Bells and their production have a significant history in Anatolia. The Anatolian people adopted the bell as a means of communication and, thus, bell-making as a profession. In Turkish culture, bells were employed to lull children to sleep in their cradles, as well as to entertain them. Bells were also used in the saddles and caps of horses, and as a communication tool, hung around the necks of sheep and goats.
The art of bell craft is found in the Bor district of Niğde. Bell-making, previously a year-round enterprise, is now a handicraft made only in summer.
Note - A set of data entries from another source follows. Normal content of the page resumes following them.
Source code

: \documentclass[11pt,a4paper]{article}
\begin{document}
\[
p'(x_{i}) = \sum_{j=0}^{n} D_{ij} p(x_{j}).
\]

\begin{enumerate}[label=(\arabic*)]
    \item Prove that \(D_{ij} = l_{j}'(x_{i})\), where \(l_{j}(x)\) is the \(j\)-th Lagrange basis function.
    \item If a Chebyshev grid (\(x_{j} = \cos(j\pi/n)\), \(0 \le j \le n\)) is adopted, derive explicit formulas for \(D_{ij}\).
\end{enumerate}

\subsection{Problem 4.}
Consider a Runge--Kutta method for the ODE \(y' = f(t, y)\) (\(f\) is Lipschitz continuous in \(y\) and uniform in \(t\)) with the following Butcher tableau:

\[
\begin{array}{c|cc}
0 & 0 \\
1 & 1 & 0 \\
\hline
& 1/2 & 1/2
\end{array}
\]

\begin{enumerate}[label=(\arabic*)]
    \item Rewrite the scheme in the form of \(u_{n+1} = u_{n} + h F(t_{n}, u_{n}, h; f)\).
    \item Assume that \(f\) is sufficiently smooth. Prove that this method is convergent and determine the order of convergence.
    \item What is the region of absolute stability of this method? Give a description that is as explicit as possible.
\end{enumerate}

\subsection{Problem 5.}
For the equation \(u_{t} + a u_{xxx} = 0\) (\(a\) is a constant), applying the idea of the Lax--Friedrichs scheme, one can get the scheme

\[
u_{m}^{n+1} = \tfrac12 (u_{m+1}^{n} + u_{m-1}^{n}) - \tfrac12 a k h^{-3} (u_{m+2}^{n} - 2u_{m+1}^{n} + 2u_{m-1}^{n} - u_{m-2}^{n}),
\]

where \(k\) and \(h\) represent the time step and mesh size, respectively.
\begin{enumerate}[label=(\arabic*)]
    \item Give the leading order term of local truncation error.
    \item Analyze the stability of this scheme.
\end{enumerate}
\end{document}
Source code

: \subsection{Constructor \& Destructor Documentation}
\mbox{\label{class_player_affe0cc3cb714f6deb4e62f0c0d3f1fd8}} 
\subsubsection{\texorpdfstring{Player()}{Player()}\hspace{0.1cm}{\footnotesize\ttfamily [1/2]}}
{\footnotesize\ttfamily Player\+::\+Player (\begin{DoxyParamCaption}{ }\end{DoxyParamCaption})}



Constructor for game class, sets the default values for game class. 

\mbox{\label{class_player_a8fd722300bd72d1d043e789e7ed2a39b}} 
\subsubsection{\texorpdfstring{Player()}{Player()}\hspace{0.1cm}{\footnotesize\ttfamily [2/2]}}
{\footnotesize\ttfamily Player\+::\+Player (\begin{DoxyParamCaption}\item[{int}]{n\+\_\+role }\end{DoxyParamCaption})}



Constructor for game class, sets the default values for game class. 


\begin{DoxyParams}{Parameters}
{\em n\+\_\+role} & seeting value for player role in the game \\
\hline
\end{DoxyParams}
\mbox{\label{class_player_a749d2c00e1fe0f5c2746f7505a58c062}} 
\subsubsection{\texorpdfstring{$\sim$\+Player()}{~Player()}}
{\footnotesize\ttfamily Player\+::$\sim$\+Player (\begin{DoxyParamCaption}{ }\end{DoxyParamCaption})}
Carpets – patterned or plain mats with a pile structure – are woven on a loom, with loops made of coloured wool, silk, and other yarns, in the weft-warp texture. Carpet weaving is one of the oldest crafts known to humanity. Carpet weaving has a particularly long history in Niğde, which is a part of the Cappadocia Region in the middle of Anatolia, where cultures have been highly integrated. The locally woven rugs, almost all of which are produced by women, have motifs that symbolize abundance, luck, health, death, sin, resurrection, the evil eye, and eternity, among others. The most common patterns in the carpets of the region are the eye, star, tree of life, scorpion, amulet, stream, burdock, bird and ram’s horn. Also attracting attention from visitors are carpets with a swastika pattern, called kamalı in the region and revealing the influence of Greeks who lived in the area.